凉水兜头浇下来,贺辞的困意顿时烟消云散,他能听见隔壁的水流声,“裴简……”
“沐浴露在你门口。”裴简的声音马上传了过来。
贺辞顿时松了口气。
“你白天干嘛了?现在才七点就睡着了。”裴简问道。
“下午帮他们收晒在地上的稻子。”贺辞拨高音调。
“啊?”裴简惊呼一声,下一秒忽然笑出声:“你还帮忙收稻子呢?”
“我一个大男人总不能坐着看爷爷奶奶们忙活吧,那多没礼貌啊。”贺辞嘟囔道。
“辛苦了辛苦了,等会儿回去给你捏捏,那疼捏哪。”
贺辞随便洗了两下,冲掉今天出过的汗就算洗干净了,他穿了条运动短裤和宽松T恤就出去了,听见隔壁的水声还在继续,他不由得催了一句,“你洗完没啊?”
话音一落,隔壁的水声停了,过了一会儿,裴简出来了。
眼前美好又完美的□□让贺辞眼睛都看直了,裴简就穿了条裤子,上身裸着,光滑的肌理弥漫着些许水蒸气,肌肉线条紧实流畅,这麽长时间不见,贺辞竟然发现裴简腹肌旁边的鲨鱼线都出来了,性感的让人根本挪不开眼。
贺辞下意识摸了摸自己,腹肌虽然有,但是没鲨鱼线……
一股挫败感顿时取代了燥热的内心。
裴简没发觉贺辞正拿一种嫉妒的眼神看他,仔细在肋骨下方摸了一下,“流血了。”
“嗯?”贺辞急忙走过去拉开他的手。
蓬勃的胸肌下方确实有一条不规整的血口子,就像是被什麽东西划出来的,不过只破了层皮,没有伤到肉里。
“这是怎麽搞的?”贺辞担忧不已,轻轻用手碰了下伤口,“疼吗?”
裴简抽了口气,“可能是昨天晚上在山里钻来钻去被什麽东西划着了吧,当时没感觉到疼,刚刚可能是洗澡的时候不小心把口子弄开了。
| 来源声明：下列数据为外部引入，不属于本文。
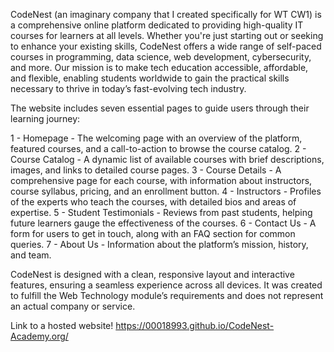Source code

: CodeNest (an imaginary company that I created specifically for WT CW1) is a comprehensive online platform dedicated to providing high-quality IT courses for learners at all levels. Whether you're just starting out or seeking to enhance your existing skills, CodeNest offers a wide range of self-paced courses in programming, data science, web development, cybersecurity, and more. Our mission is to make tech education accessible, affordable, and flexible, enabling students worldwide to gain the practical skills necessary to thrive in today’s fast-evolving tech industry.

The website includes seven essential pages to guide users through their learning journey:

1 - Homepage - The welcoming page with an overview of the platform, featured courses, and a call-to-action to browse the course catalog.
2 - Course Catalog - A dynamic list of available courses with brief descriptions, images, and links to detailed course pages.
3 - Course Details - A comprehensive page for each course, with information about instructors, course syllabus, pricing, and an enrollment button.
4 - Instructors - Profiles of the experts who teach the courses, with detailed bios and areas of expertise.
5 - Student Testimonials - Reviews from past students, helping future learners gauge the effectiveness of the courses.
6 - Contact Us - A form for users to get in touch, along with an FAQ section for common queries.
7 - About Us - Information about the platform’s mission, history, and team.

CodeNest is designed with a clean, responsive layout and interactive features, ensuring a seamless experience across all devices. It was created to fulfill the Web Technology module’s requirements and does not represent an actual company or service.

Link to a hosted website!
https://00018993.github.io/CodeNest-Academy.org/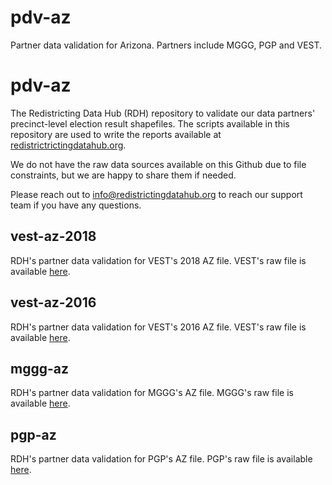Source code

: # pdv-az
Partner data validation for Arizona. Partners include MGGG, PGP and VEST.

# pdv-az

The Redistricting Data Hub (RDH) repository to validate our data partners' precinct-level election result shapefiles. The scripts available in this repository are used to write the reports available at [redistrictrictingdatahub.org]([https://redistrictingdatahub.org/](https://redistrictingdatahub.org/)). 

We do not have the raw data sources available on this Github due to file constraints, but we are happy to share them if needed. 

Please reach out to info@redistrictingdatahub.org to reach our support team if you have any questions. 

## vest-az-2018

RDH's partner data validation for VEST's 2018 AZ file. VEST's raw file is available [here](https://dataverse.harvard.edu/file.xhtml?persistentId=doi:10.7910/DVN/UBKYRU/CYEKJ4&version=32.0).

## vest-az-2016

RDH's partner data validation for VEST's 2016 AZ file. VEST's raw file is available [here](https://dataverse.harvard.edu/file.xhtml?fileId=4422286&version=54.0).

## mggg-az

RDH's partner data validation for MGGG's AZ file. MGGG's raw file is available [here](https://github.com/mggg-states/AZ-shapefiles/blob/master/az_precincts.zip).

## pgp-az

RDH's partner data validation for PGP's AZ file. PGP's raw file is available [here](https://openprecincts.org/az/).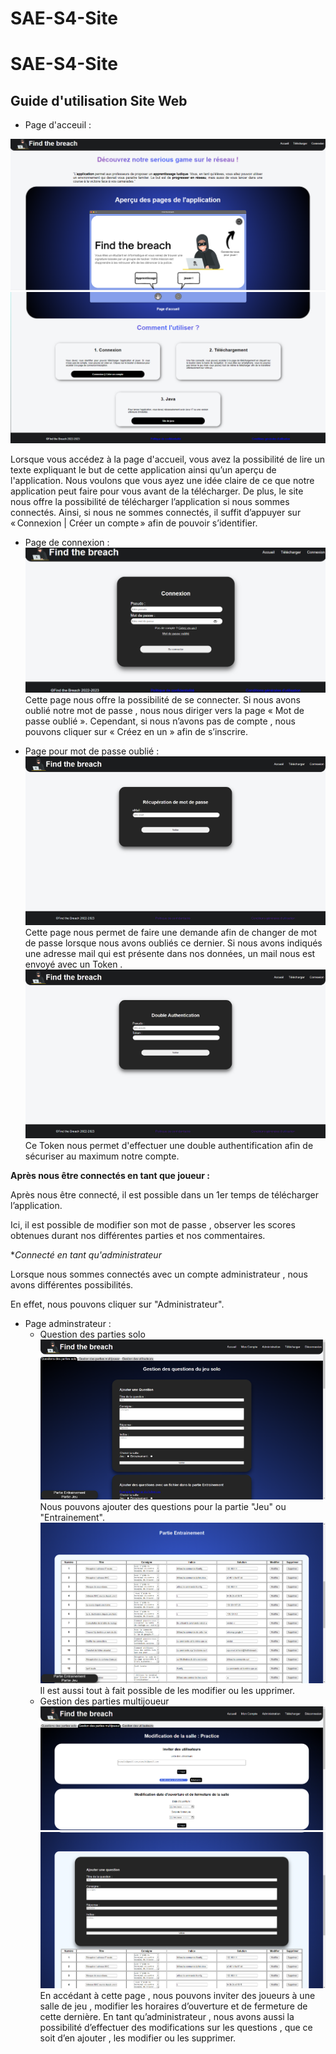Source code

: # SAE-S4-Site


# SAE-S4-Site


## Guide d'utilisation Site Web

- Page d'acceuil :

![page d'accueil](readmePictures/Acceuil.png)
![page d'accueil2](readmePictures/Acceuil2.png)


Lorsque vous accédez à la page d'accueil, vous avez la possibilité de lire un texte expliquant le but de cette application ainsi qu’un aperçu de l'application. Nous voulons que vous ayez une idée claire de ce que notre application peut faire pour vous avant de la télécharger. De plus, le site nous offre la possibilité de télécharger l’application si nous sommes connectés. Ainsi, si nous ne sommes connectés, il suffit d’appuyer sur « Connexion | Créer un compte » afin de pouvoir s’identifier. 


- Page de connexion :
![page de connexion](readmePictures/PageConnexion.png)
  Cette page nous offre la possibilité de se connecter. Si nous avons oublié notre mot de passe , nous nous diriger vers la page « Mot de passe oublié ». Cependant, si nous n’avons pas de compte , nous pouvons cliquer sur « Créez en un » afin de s’inscrire. 

- Page pour mot de passe oublié :
![page_de_MDP_Oublie](readmePictures/ImageMDPOublie.png)
Cette page nous permet de faire une demande afin de changer de mot de passe lorsque nous avons oubliés ce dernier. Si nous avons indiqués une adresse mail qui est présente dans nos données, un mail nous est envoyé avec un Token .
![page_Authentification](readmePictures/ImageAuthentification.png)
Ce Token nous permet d'effectuer une double authentification afin de sécuriser au maximum notre compte.

**Après nous être connectés en tant que joueur :**

Après nous être connecté, il est possible dans un 1er temps de télécharger l’application.

Ici, il est possible de modifier son mot de passe , observer les scores obtenues durant nos différentes parties et nos commentaires.


**Connecté en tant qu'administrateur*

Lorsque nous sommes connectés avec un compte administrateur , nous avons différentes possibilités.

En effet, nous pouvons cliquer sur "Administrateur".
- Page adminstrateur :
  * Question des parties solo
![page Question_Parties_Solo](readmePictures/imageQuestionSolo.png)
Nous pouvons ajouter des questions pour la partie "Jeu" ou "Entrainement".
![page Question_Parties_Solo_2](readmePictures/imageAjoutQuest.png)
Il est aussi tout à fait possible de les modifier ou les upprimer.
  * Gestion des parties multijoueur
![page Modif_Salle](readmePictures/imageModifSalle.png)
![page Modif_Salle2](readmePictures/imageModifSalle2.png)
    En accédant à cette page , nous pouvons inviter des joueurs à une salle de jeu , modifier les horaires d’ouverture et de fermeture de cette dernière. En tant qu’administrateur , nous avons aussi la possibilité d’effectuer des modifications sur les questions , que ce soit d’en ajouter , les modifier ou les supprimer.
”
贺辞擡眸,严肃地看着他,“上山活埋别人?”
裴简一脸懵逼,“你在说什麽?之前去香港之前怀疑我干走私,现在怀疑我上山杀人,你最近是不是警匪片看多了?”
谁让裴简成分复杂呢,贺辞真没办法把他往普通人的道路上想,“你在这儿等我一下。”
说完,他拿着脏衣服出了门,把衣服塞进行李箱,再翻出一沓创可贴。
刚一转身,裴简静静地站在他身後。
上衣已经穿上了。
贺辞把创可贴递给他,“贴上。”
“你就这麽照顾你男朋友啊?”裴简挑眉,没接过去,而是对贺辞撩开自己的衣服。
走廊灯光明亮,又没有外人,贺辞叹了口气,只好帮他贴,“你还知道我是你男朋友呢?倒是没见你有一点想我的样子。”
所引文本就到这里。